Task statement
Exactly as they stand, set down the following records once more.
** Supplied data follows **
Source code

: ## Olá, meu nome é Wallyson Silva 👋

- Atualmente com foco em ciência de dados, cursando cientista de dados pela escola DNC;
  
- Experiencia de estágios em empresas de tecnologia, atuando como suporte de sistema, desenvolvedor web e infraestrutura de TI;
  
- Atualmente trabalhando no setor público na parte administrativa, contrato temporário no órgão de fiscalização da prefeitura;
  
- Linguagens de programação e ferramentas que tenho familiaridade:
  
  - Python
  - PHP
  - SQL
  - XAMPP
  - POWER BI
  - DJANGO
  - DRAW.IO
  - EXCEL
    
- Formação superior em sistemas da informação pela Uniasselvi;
** End of Supplied data **
Written response
Source code

: ## Olá, meu nome é Wallyson Silva 👋

- Atualmente com foco em ciência de dados, cursando cientista de dados pela escola DNC;
  
- Experiencia de estágios em empresas de tecnologia, atuando como suporte de sistema, desenvolvedor web e infraestrutura de TI;
  
- Atualmente trabalhando no setor público na parte administrativa, contrato temporário no órgão de fiscalização da prefeitura;
  
- Linguagens de programação e ferramentas que tenho familiaridade:
  
  - Python
  - PHP
  - SQL
  - XAMPP
  - POWER BI
  - DJANGO
  - DRAW.IO
  - EXCEL
    
- Formação superior em sistemas da informação pela Uniasselvi;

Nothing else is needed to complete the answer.